▶ **How to complete this task**
The lines you return should be those containing the string "seja", taken from the data below.

▶ **Exercise data**
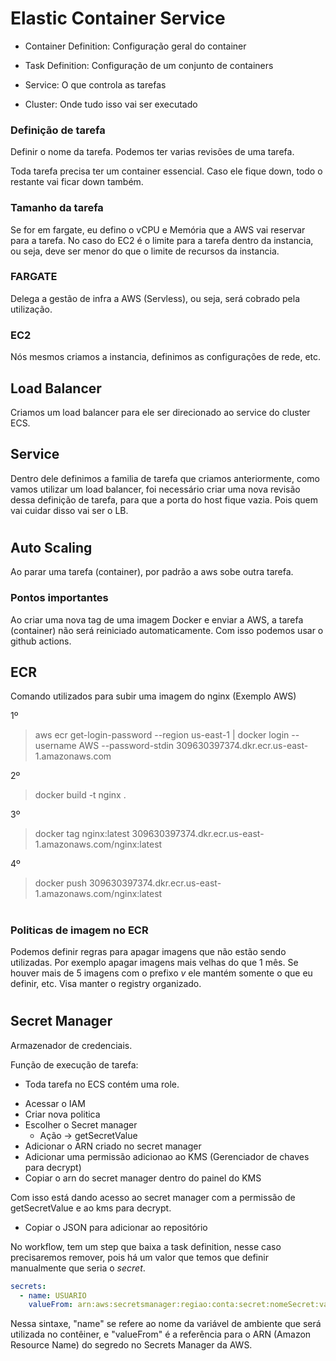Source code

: # Elastic Container Service

* Container Definition: 
    Configuração geral do container


* Task Definition:
    Configuração de um conjunto de containers


* Service:
    O que controla as tarefas


* Cluster:
    Onde tudo isso vai ser executado


### Definição de tarefa

Definir o nome da tarefa.
Podemos ter varias revisões de uma tarefa.

Toda tarefa precisa ter um container essencial. Caso ele fique down, todo o restante vai ficar down também.

### Tamanho da tarefa

Se for em fargate, eu defino o vCPU e Memória que a AWS vai reservar para a tarefa.
No caso do EC2 é o limite para a tarefa dentro da instancia, ou seja, deve ser menor do que o limite de recursos da instancia.


### FARGATE

Delega a gestão de infra a AWS (Servless), ou seja, será cobrado pela utilização.


### EC2

Nós mesmos criamos a instancia, definimos as configurações de rede, etc.


## Load Balancer

Criamos um load balancer para ele ser direcionado ao service do cluster ECS.

## Service

Dentro dele definimos a familia de tarefa que criamos anteriormente, como vamos utilizar um load balancer, foi necessário criar uma nova revisão dessa definição de tarefa, para que a porta do host fique vazia. Pois quem vai cuidar disso vai ser o LB.


#

## Auto Scaling 

Ao parar uma tarefa (container), por padrão a aws sobe outra tarefa.


### Pontos importantes

Ao criar uma nova tag de uma imagem Docker e enviar a AWS, a tarefa (container) não será reiniciado automaticamente.
Com isso podemos usar o github actions.


## ECR

Comando utilizados para subir uma imagem do nginx (Exemplo AWS)

1º 
> aws ecr get-login-password --region us-east-1 | docker login --username AWS --password-stdin 309630397374.dkr.ecr.us-east-1.amazonaws.com

2º
> docker build -t nginx .

3º 
> docker tag nginx:latest 309630397374.dkr.ecr.us-east-1.amazonaws.com/nginx:latest

4º
> docker push 309630397374.dkr.ecr.us-east-1.amazonaws.com/nginx:latest

#

### Politicas de imagem no ECR

Podemos definir regras para apagar imagens que não estão sendo utilizadas.
Por exemplo apagar imagens mais velhas do que 1 mês. Se houver mais de 5 imagens com o prefixo *v* ele mantém somente o que eu definir, etc. Visa manter o registry organizado.

#

## Secret Manager

Armazenador de credenciais.


Função de execução de tarefa:

* Toda tarefa no ECS contém uma role.

- Acessar o IAM
- Criar nova politica
- Escolher o Secret manager
    - Ação -> getSecretValue
- Adicionar o ARN criado no secret manager
- Adicionar uma permissão adicionao ao KMS (Gerenciador de chaves para decrypt)
- Copiar o arn do secret manager dentro do painel do KMS

Com isso está dando acesso ao secret manager com a permissão de getSecretValue e ao kms para decrypt.


- Copiar o JSON para adicionar ao repositório

No workflow, tem um step que baixa a task definition, nesse caso precisaremos remover, pois há um valor que temos que definir manualmente que seria o *secret*.

```yml
secrets:
  - name: USUARIO
    valueFrom: arn:aws:secretsmanager:regiao:conta:secret:nomeSecret:valorCriadoNoSecretsManager::
```

Nessa sintaxe, "name" se refere ao nome da variável de ambiente que será utilizada no contêiner, e "valueFrom" é a referência para o ARN (Amazon Resource Name) do segredo no Secrets Manager da AWS.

▶ **Finished exercise**
No caso do EC2 é o limite para a tarefa dentro da instancia, ou seja, deve ser menor do que o limite de recursos da instancia.
Delega a gestão de infra a AWS (Servless), ou seja, será cobrado pela utilização.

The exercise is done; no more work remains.